Looking through the data, please report how many lines contain the string "textwidth", giving nothing but the number.

☆ ☆ ☆ ☆

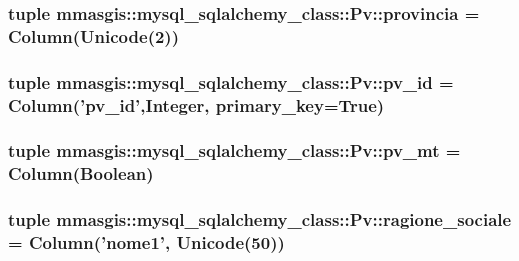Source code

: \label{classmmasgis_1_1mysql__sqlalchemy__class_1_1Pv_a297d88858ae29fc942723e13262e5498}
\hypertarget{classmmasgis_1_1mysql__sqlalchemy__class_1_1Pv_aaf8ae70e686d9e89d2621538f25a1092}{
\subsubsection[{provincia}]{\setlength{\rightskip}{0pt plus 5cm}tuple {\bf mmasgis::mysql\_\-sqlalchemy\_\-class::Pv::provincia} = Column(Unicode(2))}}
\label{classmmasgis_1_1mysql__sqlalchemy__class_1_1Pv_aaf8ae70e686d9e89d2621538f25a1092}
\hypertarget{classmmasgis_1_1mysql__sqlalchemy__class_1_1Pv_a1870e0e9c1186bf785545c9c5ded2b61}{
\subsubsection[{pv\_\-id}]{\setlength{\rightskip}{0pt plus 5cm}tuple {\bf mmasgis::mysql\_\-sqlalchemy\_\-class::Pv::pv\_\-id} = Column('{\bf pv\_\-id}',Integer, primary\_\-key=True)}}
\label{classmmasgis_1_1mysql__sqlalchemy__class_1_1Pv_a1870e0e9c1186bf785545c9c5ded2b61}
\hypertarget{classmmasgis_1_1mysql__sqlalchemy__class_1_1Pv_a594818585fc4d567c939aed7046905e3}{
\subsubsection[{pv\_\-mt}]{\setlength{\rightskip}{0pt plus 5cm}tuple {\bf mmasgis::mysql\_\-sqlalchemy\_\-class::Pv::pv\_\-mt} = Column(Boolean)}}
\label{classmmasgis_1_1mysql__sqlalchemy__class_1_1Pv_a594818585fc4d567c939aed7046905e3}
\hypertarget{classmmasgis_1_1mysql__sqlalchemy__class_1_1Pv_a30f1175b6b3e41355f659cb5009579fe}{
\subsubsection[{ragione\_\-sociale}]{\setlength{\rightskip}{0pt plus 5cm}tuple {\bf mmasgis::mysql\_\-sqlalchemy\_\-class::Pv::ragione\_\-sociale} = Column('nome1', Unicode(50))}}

☆ ☆ ☆ ☆

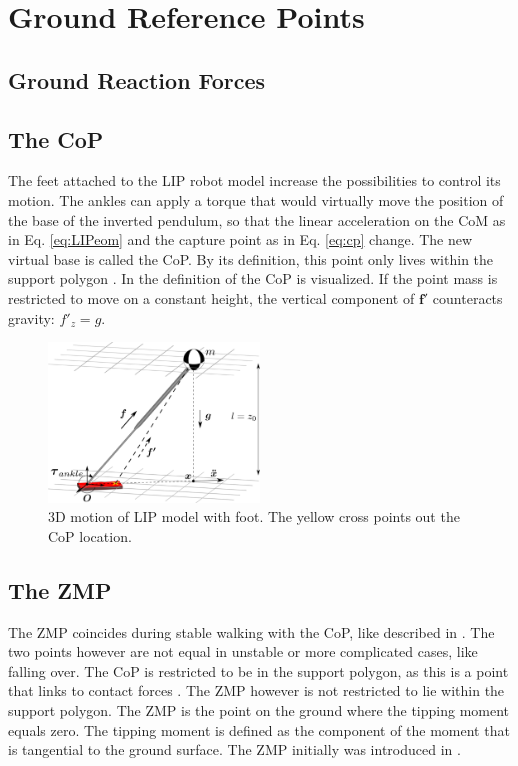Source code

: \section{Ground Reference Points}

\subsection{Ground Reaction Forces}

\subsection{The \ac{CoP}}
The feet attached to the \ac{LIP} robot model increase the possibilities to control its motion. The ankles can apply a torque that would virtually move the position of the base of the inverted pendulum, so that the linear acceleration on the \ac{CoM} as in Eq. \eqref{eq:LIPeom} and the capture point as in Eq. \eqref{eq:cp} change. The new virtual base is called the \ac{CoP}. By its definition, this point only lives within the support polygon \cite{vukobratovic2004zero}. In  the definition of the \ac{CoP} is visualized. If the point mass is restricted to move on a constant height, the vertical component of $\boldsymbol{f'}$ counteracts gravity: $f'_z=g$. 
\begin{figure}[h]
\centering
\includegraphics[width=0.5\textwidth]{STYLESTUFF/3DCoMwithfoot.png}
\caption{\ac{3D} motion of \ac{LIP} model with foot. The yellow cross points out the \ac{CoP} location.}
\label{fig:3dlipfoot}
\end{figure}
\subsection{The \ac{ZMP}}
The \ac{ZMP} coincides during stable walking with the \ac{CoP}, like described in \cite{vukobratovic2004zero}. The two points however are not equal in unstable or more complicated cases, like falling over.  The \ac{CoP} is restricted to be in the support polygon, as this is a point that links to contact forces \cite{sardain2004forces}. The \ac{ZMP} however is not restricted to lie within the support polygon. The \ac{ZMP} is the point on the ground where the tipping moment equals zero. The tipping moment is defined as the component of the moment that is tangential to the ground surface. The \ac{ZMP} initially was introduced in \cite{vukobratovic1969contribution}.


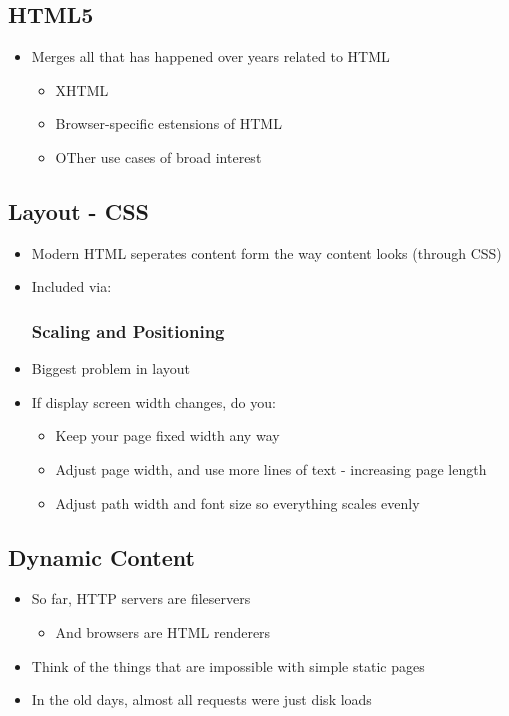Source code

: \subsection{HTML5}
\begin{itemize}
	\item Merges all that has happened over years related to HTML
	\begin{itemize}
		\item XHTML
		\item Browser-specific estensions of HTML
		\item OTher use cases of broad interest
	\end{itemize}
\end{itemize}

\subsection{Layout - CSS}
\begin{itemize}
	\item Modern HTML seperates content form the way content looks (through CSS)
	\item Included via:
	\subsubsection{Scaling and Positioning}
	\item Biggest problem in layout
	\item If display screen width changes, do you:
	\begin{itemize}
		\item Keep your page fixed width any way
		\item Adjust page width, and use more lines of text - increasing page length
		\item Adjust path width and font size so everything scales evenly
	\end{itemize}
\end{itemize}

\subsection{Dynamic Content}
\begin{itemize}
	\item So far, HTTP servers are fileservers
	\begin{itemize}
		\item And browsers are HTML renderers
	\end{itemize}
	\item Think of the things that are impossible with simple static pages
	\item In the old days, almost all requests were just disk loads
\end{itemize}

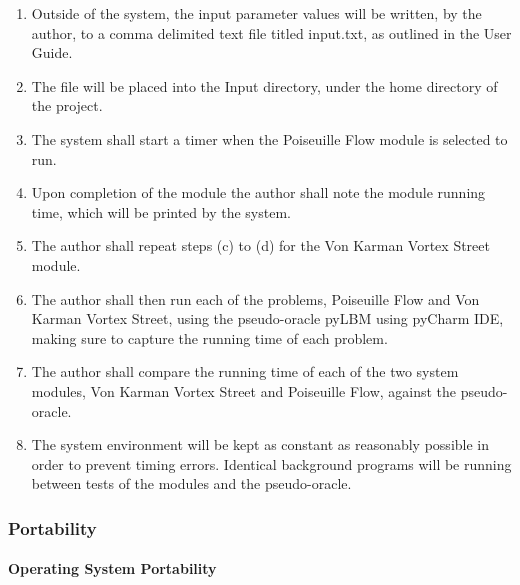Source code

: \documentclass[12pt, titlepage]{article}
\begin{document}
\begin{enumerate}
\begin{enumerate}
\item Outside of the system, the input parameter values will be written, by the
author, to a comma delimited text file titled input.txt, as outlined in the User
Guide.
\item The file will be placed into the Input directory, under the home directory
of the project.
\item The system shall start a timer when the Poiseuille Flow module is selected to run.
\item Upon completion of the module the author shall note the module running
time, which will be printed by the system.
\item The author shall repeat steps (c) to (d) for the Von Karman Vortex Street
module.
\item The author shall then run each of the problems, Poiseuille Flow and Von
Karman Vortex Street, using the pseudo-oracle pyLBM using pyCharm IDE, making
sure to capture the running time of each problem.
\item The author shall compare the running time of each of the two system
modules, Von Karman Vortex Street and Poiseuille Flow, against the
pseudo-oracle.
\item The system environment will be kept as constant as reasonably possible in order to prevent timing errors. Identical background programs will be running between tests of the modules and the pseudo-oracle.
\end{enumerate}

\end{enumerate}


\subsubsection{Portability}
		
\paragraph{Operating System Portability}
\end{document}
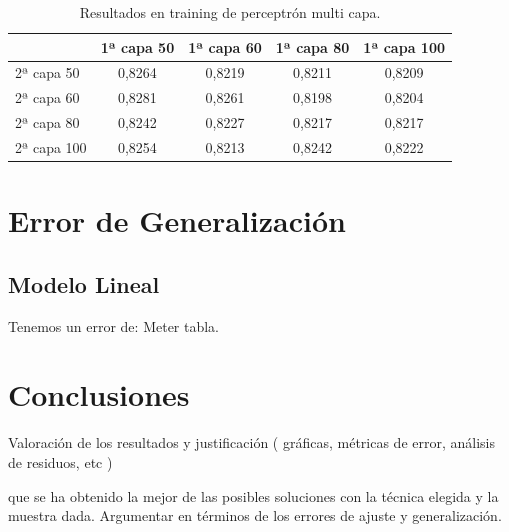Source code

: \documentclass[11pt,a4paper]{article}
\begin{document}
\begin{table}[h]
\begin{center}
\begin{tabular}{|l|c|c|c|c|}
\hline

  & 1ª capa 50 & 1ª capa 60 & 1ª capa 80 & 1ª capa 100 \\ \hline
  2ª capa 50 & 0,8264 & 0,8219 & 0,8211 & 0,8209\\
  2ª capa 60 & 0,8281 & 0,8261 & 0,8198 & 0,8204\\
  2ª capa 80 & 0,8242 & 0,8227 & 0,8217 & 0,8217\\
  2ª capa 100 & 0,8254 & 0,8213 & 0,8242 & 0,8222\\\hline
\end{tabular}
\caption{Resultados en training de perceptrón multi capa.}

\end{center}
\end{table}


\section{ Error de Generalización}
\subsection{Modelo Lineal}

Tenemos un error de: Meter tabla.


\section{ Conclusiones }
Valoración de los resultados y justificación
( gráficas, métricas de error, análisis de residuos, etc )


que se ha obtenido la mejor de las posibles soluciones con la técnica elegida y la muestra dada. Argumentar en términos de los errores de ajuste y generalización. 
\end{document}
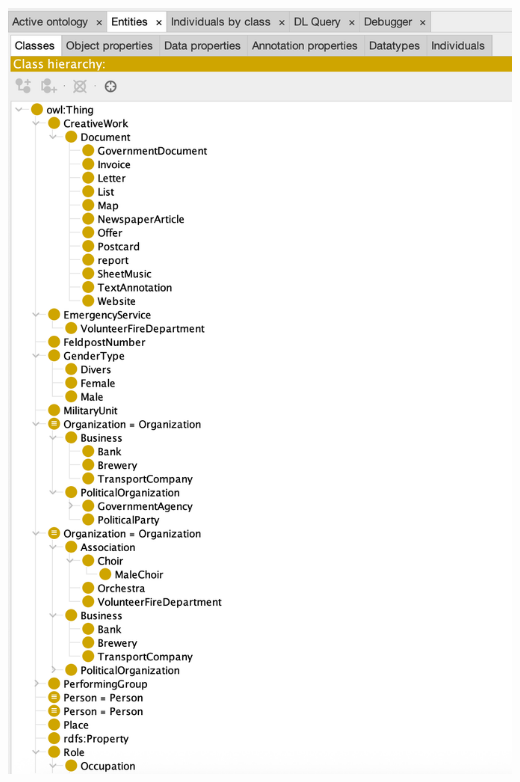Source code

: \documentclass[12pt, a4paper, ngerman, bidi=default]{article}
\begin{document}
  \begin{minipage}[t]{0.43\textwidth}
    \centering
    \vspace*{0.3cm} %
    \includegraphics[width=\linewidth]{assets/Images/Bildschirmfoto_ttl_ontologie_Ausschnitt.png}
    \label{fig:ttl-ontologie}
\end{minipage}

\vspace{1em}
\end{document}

☆ ☆ ☆ ☆

> [Your solution]
2